Blocks URLs based on configured blocked domains, patterns and heuristics before resource fetch. Designed for fast and efficient resource checks.

Hooks

  • resource_pre_fetch – triggered before any resource is fetched.

Config

config:
    whitelist_domains: ["ibm.com", "yourdomain.com"]
    allowed_patterns: ["^https://trusted\\.internal/.*"]
    blocked_domains: ["malicious.example.com"]
    blocked_patterns: ["casino", "crypto"]
    use_heuristic_check: true
    entropy_threshold: 3.65
    block_non_secure_http: true

Config Description

  • whitelist_domains

    • A set of domains that are allowed to be fetched without any checks.
  • allowed_patterns

    • A list of regex patterns matched against the full URL. If any pattern matches, the URL is allowed and skips all remaining checks — including the non-secure HTTP check.
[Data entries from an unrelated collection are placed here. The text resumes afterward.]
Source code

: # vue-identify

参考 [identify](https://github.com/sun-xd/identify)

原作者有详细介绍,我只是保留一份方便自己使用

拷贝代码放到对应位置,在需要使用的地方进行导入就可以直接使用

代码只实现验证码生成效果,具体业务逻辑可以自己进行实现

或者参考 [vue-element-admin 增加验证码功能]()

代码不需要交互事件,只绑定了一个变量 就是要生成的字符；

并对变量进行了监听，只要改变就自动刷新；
Evaluated after the whitelist, before scheme enforcement.
  • blocked_domains

    • A set of domains that will always be blocked.
  • blocked_patterns

    • A list of regex patterns matched against the full URL. If any pattern matches, the URL is blocked.
  • use_heuristic_check

    • Whether heuristic checks (entropy, TLD validity, unicode security) should be performed. Default: false.
  • entropy_threshold

    • Maximum allowed Shannon entropy for a domain. Higher entropy may indicate suspicious/malicious domains.
  • block_non_secure_http

    • Whether URLs using http (non-secure) should be blocked. Default: true.

Architecture

flowchart LR
    Start([URL Input]) --> Parse{Parse & Extract Domain}
    Parse -->|Fail| Block1[❌ Parse Error]
    Parse -->|Success| DetectIP[Detect IP]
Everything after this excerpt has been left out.